▸ WHAT THE EXERCISE ASKS
Drop every picture, then transcribe the remaining data exactly.

▸ GIVEN RECORDS

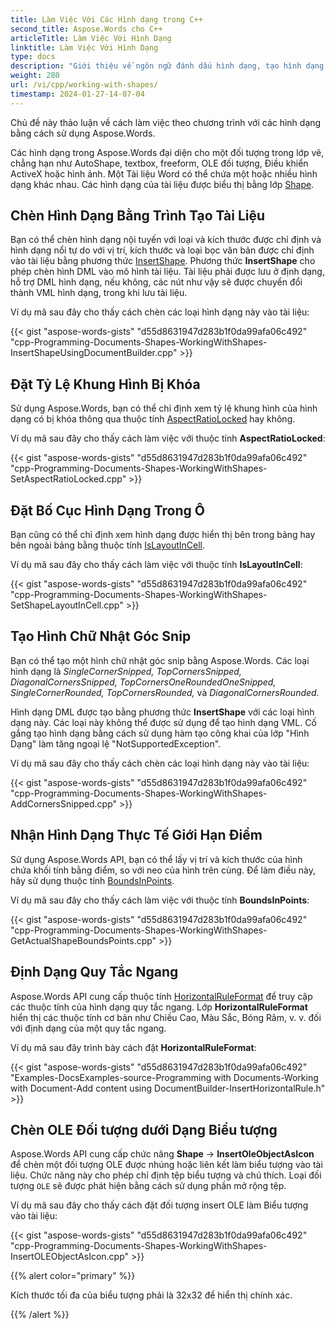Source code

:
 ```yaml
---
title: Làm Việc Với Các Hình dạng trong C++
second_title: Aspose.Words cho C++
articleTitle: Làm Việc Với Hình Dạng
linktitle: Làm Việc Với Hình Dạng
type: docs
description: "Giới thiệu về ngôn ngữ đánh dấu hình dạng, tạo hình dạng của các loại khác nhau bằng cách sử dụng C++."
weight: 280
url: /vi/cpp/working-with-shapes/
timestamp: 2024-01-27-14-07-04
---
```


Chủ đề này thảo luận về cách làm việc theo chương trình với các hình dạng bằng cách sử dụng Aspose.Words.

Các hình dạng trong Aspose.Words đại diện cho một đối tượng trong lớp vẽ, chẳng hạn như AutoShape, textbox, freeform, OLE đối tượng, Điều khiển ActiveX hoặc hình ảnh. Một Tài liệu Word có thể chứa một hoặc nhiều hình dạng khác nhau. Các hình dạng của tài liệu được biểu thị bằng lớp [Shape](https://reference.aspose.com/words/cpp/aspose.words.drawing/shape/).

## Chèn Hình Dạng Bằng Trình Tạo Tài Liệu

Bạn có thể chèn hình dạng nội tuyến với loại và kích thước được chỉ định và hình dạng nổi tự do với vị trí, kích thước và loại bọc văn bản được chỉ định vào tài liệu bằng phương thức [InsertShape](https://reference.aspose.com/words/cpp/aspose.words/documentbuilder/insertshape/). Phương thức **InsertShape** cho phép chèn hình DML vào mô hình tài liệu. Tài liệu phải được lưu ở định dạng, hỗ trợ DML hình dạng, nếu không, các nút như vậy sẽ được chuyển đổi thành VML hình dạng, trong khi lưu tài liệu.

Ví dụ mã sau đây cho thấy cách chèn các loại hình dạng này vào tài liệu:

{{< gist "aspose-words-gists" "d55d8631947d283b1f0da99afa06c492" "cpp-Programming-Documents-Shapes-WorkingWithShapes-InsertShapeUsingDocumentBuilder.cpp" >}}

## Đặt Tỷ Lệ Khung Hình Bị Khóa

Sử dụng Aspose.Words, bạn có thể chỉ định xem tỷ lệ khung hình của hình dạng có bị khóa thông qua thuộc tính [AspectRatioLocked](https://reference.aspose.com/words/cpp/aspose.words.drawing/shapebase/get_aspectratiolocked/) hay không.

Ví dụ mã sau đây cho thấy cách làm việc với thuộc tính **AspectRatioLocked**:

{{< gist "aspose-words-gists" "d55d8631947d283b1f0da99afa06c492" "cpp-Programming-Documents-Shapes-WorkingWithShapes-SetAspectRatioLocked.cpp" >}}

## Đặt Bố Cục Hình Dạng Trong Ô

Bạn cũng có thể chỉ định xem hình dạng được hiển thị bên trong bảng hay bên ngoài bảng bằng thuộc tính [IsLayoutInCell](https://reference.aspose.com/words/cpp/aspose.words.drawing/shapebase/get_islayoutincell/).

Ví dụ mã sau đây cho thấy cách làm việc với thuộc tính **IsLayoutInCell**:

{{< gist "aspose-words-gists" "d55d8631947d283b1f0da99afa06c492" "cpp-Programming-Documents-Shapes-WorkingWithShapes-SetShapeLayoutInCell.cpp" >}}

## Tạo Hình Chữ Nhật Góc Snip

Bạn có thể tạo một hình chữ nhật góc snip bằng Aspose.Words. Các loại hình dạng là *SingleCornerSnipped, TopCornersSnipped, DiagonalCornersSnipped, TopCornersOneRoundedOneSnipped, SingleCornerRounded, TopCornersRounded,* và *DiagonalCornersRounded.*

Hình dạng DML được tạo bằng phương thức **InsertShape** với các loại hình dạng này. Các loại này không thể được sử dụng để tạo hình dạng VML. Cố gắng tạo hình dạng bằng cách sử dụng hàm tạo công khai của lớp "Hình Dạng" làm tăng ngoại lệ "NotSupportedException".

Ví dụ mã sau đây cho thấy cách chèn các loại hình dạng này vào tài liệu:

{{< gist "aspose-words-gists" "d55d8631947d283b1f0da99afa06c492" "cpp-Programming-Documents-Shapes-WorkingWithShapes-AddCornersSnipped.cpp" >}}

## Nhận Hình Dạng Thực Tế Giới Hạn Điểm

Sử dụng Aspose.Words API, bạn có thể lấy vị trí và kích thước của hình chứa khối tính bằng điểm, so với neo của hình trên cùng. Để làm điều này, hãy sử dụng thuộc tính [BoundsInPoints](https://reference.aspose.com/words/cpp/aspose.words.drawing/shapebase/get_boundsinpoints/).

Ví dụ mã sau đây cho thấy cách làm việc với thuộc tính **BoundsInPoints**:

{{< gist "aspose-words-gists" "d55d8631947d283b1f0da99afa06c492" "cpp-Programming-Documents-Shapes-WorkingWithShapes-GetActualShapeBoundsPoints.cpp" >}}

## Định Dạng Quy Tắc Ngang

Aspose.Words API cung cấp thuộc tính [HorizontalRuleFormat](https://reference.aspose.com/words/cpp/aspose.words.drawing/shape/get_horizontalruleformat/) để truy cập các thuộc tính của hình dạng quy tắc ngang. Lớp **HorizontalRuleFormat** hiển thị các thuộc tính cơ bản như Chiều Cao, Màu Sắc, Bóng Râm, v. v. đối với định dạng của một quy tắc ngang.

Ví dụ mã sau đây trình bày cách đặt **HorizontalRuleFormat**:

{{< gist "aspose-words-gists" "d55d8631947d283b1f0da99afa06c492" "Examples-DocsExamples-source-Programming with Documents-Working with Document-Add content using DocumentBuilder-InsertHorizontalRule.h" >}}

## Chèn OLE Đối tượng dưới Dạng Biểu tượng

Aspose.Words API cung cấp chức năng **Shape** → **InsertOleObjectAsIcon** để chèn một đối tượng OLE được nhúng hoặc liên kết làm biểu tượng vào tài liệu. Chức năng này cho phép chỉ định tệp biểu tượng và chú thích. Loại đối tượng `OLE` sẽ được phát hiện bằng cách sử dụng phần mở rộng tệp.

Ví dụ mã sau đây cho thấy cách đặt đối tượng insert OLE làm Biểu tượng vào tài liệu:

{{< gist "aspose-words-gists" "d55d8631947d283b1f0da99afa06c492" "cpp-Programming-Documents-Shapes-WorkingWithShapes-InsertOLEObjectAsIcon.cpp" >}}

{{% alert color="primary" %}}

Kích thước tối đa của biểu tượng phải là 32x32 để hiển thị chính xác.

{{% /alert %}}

▸ SOLVED PROBLEM
Source code

:
 ```yaml
---
title: Làm Việc Với Các Hình dạng trong C++
second_title: Aspose.Words cho C++
articleTitle: Làm Việc Với Hình Dạng
linktitle: Làm Việc Với Hình Dạng
type: docs
description: "Giới thiệu về ngôn ngữ đánh dấu hình dạng, tạo hình dạng của các loại khác nhau bằng cách sử dụng C++."
weight: 280
url: /vi/cpp/working-with-shapes/
timestamp: 2024-01-27-14-07-04
---
```


Chủ đề này thảo luận về cách làm việc theo chương trình với các hình dạng bằng cách sử dụng Aspose.Words.

Các hình dạng trong Aspose.Words đại diện cho một đối tượng trong lớp vẽ, chẳng hạn như AutoShape, textbox, freeform, OLE đối tượng, Điều khiển ActiveX hoặc hình ảnh. Một Tài liệu Word có thể chứa một hoặc nhiều hình dạng khác nhau. Các hình dạng của tài liệu được biểu thị bằng lớp [Shape](https://reference.aspose.com/words/cpp/aspose.words.drawing/shape/).

## Chèn Hình Dạng Bằng Trình Tạo Tài Liệu

Bạn có thể chèn hình dạng nội tuyến với loại và kích thước được chỉ định và hình dạng nổi tự do với vị trí, kích thước và loại bọc văn bản được chỉ định vào tài liệu bằng phương thức [InsertShape](https://reference.aspose.com/words/cpp/aspose.words/documentbuilder/insertshape/). Phương thức **InsertShape** cho phép chèn hình DML vào mô hình tài liệu. Tài liệu phải được lưu ở định dạng, hỗ trợ DML hình dạng, nếu không, các nút như vậy sẽ được chuyển đổi thành VML hình dạng, trong khi lưu tài liệu.

Ví dụ mã sau đây cho thấy cách chèn các loại hình dạng này vào tài liệu:

{{< gist "aspose-words-gists" "d55d8631947d283b1f0da99afa06c492" "cpp-Programming-Documents-Shapes-WorkingWithShapes-InsertShapeUsingDocumentBuilder.cpp" >}}

## Đặt Tỷ Lệ Khung Hình Bị Khóa

Sử dụng Aspose.Words, bạn có thể chỉ định xem tỷ lệ khung hình của hình dạng có bị khóa thông qua thuộc tính [AspectRatioLocked](https://reference.aspose.com/words/cpp/aspose.words.drawing/shapebase/get_aspectratiolocked/) hay không.

Ví dụ mã sau đây cho thấy cách làm việc với thuộc tính **AspectRatioLocked**:

{{< gist "aspose-words-gists" "d55d8631947d283b1f0da99afa06c492" "cpp-Programming-Documents-Shapes-WorkingWithShapes-SetAspectRatioLocked.cpp" >}}

## Đặt Bố Cục Hình Dạng Trong Ô

Bạn cũng có thể chỉ định xem hình dạng được hiển thị bên trong bảng hay bên ngoài bảng bằng thuộc tính [IsLayoutInCell](https://reference.aspose.com/words/cpp/aspose.words.drawing/shapebase/get_islayoutincell/).

Ví dụ mã sau đây cho thấy cách làm việc với thuộc tính **IsLayoutInCell**:

{{< gist "aspose-words-gists" "d55d8631947d283b1f0da99afa06c492" "cpp-Programming-Documents-Shapes-WorkingWithShapes-SetShapeLayoutInCell.cpp" >}}

## Tạo Hình Chữ Nhật Góc Snip

Bạn có thể tạo một hình chữ nhật góc snip bằng Aspose.Words. Các loại hình dạng là *SingleCornerSnipped, TopCornersSnipped, DiagonalCornersSnipped, TopCornersOneRoundedOneSnipped, SingleCornerRounded, TopCornersRounded,* và *DiagonalCornersRounded.*

Hình dạng DML được tạo bằng phương thức **InsertShape** với các loại hình dạng này. Các loại này không thể được sử dụng để tạo hình dạng VML. Cố gắng tạo hình dạng bằng cách sử dụng hàm tạo công khai của lớp "Hình Dạng" làm tăng ngoại lệ "NotSupportedException".

Ví dụ mã sau đây cho thấy cách chèn các loại hình dạng này vào tài liệu:

{{< gist "aspose-words-gists" "d55d8631947d283b1f0da99afa06c492" "cpp-Programming-Documents-Shapes-WorkingWithShapes-AddCornersSnipped.cpp" >}}

## Nhận Hình Dạng Thực Tế Giới Hạn Điểm

Sử dụng Aspose.Words API, bạn có thể lấy vị trí và kích thước của hình chứa khối tính bằng điểm, so với neo của hình trên cùng. Để làm điều này, hãy sử dụng thuộc tính [BoundsInPoints](https://reference.aspose.com/words/cpp/aspose.words.drawing/shapebase/get_boundsinpoints/).

Ví dụ mã sau đây cho thấy cách làm việc với thuộc tính **BoundsInPoints**:

{{< gist "aspose-words-gists" "d55d8631947d283b1f0da99afa06c492" "cpp-Programming-Documents-Shapes-WorkingWithShapes-GetActualShapeBoundsPoints.cpp" >}}

## Định Dạng Quy Tắc Ngang

Aspose.Words API cung cấp thuộc tính [HorizontalRuleFormat](https://reference.aspose.com/words/cpp/aspose.words.drawing/shape/get_horizontalruleformat/) để truy cập các thuộc tính của hình dạng quy tắc ngang. Lớp **HorizontalRuleFormat** hiển thị các thuộc tính cơ bản như Chiều Cao, Màu Sắc, Bóng Râm, v. v. đối với định dạng của một quy tắc ngang.

Ví dụ mã sau đây trình bày cách đặt **HorizontalRuleFormat**:

{{< gist "aspose-words-gists" "d55d8631947d283b1f0da99afa06c492" "Examples-DocsExamples-source-Programming with Documents-Working with Document-Add content using DocumentBuilder-InsertHorizontalRule.h" >}}

## Chèn OLE Đối tượng dưới Dạng Biểu tượng

Aspose.Words API cung cấp chức năng **Shape** → **InsertOleObjectAsIcon** để chèn một đối tượng OLE được nhúng hoặc liên kết làm biểu tượng vào tài liệu. Chức năng này cho phép chỉ định tệp biểu tượng và chú thích. Loại đối tượng `OLE` sẽ được phát hiện bằng cách sử dụng phần mở rộng tệp.

Ví dụ mã sau đây cho thấy cách đặt đối tượng insert OLE làm Biểu tượng vào tài liệu:

{{< gist "aspose-words-gists" "d55d8631947d283b1f0da99afa06c492" "cpp-Programming-Documents-Shapes-WorkingWithShapes-InsertOLEObjectAsIcon.cpp" >}}

{{% alert color="primary" %}}

Kích thước tối đa của biểu tượng phải là 32x32 để hiển thị chính xác.

{{% /alert %}}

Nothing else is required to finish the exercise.